Home > Literature > The Villa Golitsyn > Page 12
The Villa Golitsyn Page 12

by Piers Paul Read


  The place Priss had chosen for a picnic was about quarter of a mile further up the valley. They walked there – Simon carrying the hamper, and the others the bottles of wine. Despite the altitude and the time of year, it was warm. Following Priss they clambered over rocks and trees by the river bank, passed through a narrow gorge and eventually reached a small plateau of soft dry grass. There was shade from the pine trees which surrounded it, and a view to the other side of the valley. They were isolated in the wilderness of the mountains: there was no sign of the hand of man.

  Priss opened the hamper and laid out the food while Charlie put bottles of white wine and mineral water to cool in the stream. The others lay back, resting after the climb, breathing in the pure air and eyeing the pâté en croute and cold chicken laid out on a white tablecloth. When it was all spread before them, Priss told them to start, and with a minimum of polite reticence, they fell on the food and drink.

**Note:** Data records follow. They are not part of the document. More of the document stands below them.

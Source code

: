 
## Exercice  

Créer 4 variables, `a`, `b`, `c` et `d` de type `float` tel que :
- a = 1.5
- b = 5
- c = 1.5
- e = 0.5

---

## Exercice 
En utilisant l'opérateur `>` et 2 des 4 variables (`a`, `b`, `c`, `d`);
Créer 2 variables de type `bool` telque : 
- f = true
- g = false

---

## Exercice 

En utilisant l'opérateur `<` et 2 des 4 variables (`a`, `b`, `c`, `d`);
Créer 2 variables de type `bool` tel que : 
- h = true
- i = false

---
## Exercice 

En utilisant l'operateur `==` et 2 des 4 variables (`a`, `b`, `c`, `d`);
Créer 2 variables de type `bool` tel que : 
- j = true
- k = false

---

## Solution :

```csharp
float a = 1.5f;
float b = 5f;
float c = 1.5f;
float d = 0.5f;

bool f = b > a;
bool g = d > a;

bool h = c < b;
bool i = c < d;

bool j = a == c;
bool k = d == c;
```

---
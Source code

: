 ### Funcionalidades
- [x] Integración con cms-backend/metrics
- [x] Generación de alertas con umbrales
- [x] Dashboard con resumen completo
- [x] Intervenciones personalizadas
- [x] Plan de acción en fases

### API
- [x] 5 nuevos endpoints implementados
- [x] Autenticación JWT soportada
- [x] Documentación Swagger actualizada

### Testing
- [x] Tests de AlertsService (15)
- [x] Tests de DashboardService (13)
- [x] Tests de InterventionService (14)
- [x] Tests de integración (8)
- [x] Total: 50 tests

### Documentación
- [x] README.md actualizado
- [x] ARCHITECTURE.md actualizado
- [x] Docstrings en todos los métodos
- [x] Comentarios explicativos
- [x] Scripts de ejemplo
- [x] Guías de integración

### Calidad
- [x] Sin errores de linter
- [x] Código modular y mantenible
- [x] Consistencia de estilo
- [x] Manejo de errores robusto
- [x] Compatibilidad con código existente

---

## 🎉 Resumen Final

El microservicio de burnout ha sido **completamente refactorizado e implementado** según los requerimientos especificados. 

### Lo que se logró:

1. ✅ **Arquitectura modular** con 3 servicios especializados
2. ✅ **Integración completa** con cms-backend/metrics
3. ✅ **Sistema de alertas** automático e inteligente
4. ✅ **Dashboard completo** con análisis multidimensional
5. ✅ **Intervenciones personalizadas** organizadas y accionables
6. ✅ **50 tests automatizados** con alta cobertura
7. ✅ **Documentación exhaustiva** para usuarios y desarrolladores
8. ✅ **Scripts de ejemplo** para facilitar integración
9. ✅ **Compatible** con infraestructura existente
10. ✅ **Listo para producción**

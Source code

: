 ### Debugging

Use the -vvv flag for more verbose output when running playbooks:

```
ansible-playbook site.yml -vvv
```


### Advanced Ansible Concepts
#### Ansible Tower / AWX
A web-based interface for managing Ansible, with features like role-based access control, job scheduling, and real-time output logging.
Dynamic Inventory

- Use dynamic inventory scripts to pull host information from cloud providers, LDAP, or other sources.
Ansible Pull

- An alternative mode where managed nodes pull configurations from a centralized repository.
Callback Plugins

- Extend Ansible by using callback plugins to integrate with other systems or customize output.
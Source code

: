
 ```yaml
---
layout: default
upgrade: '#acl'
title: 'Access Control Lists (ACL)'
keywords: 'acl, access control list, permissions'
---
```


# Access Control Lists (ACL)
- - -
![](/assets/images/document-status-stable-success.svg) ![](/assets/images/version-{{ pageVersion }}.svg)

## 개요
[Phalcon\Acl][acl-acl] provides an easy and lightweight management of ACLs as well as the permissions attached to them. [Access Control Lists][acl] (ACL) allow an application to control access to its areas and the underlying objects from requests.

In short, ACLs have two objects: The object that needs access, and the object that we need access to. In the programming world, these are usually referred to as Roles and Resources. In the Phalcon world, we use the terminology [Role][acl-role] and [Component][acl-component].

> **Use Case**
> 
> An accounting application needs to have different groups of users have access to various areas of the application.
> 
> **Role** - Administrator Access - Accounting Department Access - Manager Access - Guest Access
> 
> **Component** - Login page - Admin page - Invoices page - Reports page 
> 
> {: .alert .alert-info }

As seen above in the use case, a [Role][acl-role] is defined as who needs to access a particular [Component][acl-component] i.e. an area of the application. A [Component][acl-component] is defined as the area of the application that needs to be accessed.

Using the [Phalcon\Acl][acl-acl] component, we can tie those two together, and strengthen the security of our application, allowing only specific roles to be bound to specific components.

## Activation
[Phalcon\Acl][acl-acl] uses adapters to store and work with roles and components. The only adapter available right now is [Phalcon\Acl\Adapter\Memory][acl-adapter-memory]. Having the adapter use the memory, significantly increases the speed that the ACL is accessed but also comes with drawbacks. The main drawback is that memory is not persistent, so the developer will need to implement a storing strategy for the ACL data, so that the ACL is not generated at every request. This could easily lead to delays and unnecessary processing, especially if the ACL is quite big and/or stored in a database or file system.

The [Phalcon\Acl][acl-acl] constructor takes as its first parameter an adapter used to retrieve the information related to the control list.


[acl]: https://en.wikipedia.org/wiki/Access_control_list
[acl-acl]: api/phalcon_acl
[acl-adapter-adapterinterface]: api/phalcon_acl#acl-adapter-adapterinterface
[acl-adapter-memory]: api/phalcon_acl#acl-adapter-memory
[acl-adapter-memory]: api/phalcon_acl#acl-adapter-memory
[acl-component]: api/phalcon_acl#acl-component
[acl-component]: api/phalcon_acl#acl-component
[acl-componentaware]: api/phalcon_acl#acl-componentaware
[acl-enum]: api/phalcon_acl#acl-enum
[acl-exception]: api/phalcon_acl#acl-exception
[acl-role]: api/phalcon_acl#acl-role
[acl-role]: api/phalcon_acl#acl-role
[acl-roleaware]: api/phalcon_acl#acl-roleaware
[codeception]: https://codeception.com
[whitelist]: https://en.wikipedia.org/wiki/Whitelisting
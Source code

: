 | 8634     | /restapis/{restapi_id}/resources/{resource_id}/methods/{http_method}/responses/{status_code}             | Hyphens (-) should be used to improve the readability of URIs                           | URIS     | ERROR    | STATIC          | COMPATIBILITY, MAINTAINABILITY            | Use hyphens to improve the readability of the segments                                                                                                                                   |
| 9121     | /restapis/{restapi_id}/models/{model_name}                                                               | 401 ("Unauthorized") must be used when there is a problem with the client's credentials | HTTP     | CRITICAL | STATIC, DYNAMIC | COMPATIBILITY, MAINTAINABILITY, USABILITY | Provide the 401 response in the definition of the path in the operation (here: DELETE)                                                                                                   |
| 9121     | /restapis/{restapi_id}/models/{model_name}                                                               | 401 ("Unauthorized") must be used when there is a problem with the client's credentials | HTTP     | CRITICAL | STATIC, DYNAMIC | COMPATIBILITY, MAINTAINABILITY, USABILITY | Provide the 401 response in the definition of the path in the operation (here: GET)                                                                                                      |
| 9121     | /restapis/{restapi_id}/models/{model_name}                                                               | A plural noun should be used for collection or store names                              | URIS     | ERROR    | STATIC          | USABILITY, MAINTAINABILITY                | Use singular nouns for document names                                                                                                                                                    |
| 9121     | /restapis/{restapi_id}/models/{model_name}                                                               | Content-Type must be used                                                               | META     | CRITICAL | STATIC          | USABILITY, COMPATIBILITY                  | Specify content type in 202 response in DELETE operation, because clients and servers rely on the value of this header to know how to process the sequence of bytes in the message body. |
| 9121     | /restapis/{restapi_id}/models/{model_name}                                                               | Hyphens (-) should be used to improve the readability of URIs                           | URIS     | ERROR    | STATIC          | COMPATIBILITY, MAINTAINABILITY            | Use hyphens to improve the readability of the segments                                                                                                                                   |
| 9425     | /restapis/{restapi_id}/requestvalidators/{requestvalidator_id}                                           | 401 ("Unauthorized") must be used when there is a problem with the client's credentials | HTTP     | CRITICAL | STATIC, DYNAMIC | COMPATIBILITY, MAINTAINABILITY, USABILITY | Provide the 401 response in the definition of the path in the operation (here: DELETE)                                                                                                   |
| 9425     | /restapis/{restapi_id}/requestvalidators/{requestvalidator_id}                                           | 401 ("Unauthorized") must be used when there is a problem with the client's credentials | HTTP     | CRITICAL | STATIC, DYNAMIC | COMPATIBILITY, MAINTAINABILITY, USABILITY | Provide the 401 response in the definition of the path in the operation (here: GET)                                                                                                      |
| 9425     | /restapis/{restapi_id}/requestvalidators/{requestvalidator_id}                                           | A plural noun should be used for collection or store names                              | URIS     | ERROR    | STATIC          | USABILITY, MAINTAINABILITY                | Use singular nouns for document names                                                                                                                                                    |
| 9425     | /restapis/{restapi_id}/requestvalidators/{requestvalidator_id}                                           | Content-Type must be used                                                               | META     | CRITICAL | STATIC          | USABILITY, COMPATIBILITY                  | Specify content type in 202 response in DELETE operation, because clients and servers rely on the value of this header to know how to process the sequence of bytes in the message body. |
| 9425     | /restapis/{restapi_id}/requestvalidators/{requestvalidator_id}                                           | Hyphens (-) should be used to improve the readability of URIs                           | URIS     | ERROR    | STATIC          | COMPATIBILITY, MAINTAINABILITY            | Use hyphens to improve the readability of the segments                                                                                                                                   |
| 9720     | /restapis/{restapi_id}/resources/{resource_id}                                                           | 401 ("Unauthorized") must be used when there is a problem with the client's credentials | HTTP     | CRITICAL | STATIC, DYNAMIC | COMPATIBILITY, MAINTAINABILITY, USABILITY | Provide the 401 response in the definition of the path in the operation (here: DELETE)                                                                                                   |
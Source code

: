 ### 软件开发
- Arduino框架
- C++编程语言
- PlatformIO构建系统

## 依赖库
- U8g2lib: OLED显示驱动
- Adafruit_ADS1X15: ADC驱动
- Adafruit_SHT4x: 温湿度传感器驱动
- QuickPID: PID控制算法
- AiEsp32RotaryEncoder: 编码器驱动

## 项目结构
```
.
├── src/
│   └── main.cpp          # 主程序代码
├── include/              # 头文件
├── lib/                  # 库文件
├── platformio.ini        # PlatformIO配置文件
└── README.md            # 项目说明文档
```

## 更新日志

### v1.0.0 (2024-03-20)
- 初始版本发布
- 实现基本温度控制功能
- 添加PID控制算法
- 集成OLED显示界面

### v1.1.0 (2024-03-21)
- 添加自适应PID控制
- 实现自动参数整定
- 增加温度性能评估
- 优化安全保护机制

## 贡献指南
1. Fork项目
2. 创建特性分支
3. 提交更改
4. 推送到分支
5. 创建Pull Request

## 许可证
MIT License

  For a time there was silence: each concentrated on satisfying his appetite. In place of the white wine, which was not yet cold, they opened a couple of bottles of red Bergerac wine and when these quickly emptied, two more. The white wine was opened for the apple tart, melon and grapes. After that they drank coffee from a Thermos. Priss had thought of everything. Nothing had been overlooked.

  Simon, now that his stomach was full, was reminded of his other appetites, and he studied Priss as she cleared up the picnic. He wondered if she would show the same methodical efficiency when she made love: that she would, with him, he did not now doubt, for every now and then, as she scraped scraps of bread and melon rind from the plates into a supermarket bag, she glanced at him with an intent and apprehensive expression, and when she had more or less cleared everything away, she came to him and said in a low but normal voice: ‘How about a walk?’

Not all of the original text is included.